Post by Kunikov » 30 Jan 2004 14:44

Robert Rojas wrote:Greetings to both brother Kunikov and the community as a whole. Well sir, in respect to your posting of Friday - January 30, 2004 - 2:20am, old Uncle Bob would like to convey my personal thanks for your enthusiastic willingness to share your opinions about the literature gravitating on the Eastern Front during the course of the Second World War. Now, when the time avails itself, you might want to peruse the following thread for your own edification. The thread in question is entitled as ARE RUSSIANS LESS WILLING TO SHARE W.W.II INFORMATION? and it is located within THE LOUNGE section of the forum. The author goes by the nom de plume of David C. Clarke and the thread's creation date is Tuesday - January 13, 2004 - 4:31am. I rather suspect brother Dave will have a wealth of questions for you. Finally, please forgive any presumptuousness on my part. Given the distinct ethnic flavor of your chosen moniker, I am assuming (rightly OR wrongly) that you might very well be an expatriot from what is now the Commonwealth of Independent States. Oh, and by the way, welcome to the neighborhood.
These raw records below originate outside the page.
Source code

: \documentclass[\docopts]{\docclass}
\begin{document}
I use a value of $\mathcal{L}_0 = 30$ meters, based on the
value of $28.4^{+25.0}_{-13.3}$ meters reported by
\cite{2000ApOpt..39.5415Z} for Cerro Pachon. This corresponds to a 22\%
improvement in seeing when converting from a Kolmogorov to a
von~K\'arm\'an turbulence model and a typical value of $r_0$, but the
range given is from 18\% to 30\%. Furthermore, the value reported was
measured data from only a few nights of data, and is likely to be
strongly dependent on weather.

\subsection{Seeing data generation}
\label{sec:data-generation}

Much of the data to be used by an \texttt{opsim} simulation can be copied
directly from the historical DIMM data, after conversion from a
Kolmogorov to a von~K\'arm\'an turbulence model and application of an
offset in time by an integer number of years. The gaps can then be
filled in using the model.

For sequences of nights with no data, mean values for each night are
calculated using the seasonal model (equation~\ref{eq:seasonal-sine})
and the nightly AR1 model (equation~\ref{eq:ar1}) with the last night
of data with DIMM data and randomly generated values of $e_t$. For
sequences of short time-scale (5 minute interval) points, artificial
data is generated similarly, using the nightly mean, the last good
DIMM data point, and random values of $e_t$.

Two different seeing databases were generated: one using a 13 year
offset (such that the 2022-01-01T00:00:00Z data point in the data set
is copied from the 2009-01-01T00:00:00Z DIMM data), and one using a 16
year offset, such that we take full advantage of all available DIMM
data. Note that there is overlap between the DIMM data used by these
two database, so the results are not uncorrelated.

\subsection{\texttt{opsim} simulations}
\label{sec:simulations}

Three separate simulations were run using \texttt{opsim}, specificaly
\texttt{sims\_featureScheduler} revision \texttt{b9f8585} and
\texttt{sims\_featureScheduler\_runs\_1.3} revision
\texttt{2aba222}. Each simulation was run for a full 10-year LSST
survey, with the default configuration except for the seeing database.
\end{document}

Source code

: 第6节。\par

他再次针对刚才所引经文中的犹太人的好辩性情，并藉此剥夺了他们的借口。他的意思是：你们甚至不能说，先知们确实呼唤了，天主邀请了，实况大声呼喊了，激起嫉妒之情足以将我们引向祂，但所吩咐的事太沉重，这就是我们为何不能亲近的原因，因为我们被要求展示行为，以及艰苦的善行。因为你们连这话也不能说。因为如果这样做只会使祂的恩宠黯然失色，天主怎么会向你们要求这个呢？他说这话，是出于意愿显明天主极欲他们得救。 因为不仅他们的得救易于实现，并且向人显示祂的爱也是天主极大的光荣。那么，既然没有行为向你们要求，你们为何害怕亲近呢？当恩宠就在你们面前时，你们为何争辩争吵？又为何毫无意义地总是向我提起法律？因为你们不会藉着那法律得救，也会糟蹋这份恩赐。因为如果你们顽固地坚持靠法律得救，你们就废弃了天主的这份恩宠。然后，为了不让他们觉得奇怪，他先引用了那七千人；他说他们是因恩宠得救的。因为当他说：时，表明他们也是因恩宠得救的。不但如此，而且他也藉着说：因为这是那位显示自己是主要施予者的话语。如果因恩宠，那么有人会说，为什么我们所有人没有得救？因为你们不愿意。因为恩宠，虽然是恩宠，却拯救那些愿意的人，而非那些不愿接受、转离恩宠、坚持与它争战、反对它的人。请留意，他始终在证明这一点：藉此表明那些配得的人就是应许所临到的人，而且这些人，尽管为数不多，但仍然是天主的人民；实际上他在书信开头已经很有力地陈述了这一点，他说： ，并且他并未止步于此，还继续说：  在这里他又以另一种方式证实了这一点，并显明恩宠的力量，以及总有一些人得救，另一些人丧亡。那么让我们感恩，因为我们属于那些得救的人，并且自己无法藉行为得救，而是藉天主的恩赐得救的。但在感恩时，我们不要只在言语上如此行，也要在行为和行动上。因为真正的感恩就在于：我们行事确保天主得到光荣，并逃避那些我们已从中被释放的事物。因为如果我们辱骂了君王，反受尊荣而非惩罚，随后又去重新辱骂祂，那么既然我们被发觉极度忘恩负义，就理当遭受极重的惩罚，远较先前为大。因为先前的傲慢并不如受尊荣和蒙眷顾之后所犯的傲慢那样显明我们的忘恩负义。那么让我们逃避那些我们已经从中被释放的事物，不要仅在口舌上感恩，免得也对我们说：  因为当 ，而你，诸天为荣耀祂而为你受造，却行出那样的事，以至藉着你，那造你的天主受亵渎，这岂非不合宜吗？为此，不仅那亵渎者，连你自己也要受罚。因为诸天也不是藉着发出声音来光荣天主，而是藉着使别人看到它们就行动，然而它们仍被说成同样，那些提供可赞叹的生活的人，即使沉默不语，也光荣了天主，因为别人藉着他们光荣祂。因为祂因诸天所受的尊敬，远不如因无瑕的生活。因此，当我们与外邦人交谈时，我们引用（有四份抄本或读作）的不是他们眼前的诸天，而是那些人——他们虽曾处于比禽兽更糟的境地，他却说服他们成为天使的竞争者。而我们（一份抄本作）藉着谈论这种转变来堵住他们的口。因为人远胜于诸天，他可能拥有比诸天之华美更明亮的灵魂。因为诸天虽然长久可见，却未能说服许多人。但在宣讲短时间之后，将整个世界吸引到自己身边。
In anycase, I would like to bid you a copacetic day over in the Empire State of New York.

Best Regards,
Uncle Bob 8)


Thanks, I'll try to get to that thread as soon as I can. As for my 'moniker' I am from Ukraine although the name I've chosen has some significance. If you have ever read about "Little Land" you will know that "Tsezer Kunikov" was the Red Army Major that landed his troops there without suffering one casualty and it was in fact his diversionary operation that wound up being the main staging point for further Soviet actions against the Germans rather than the intended point of landing and attack.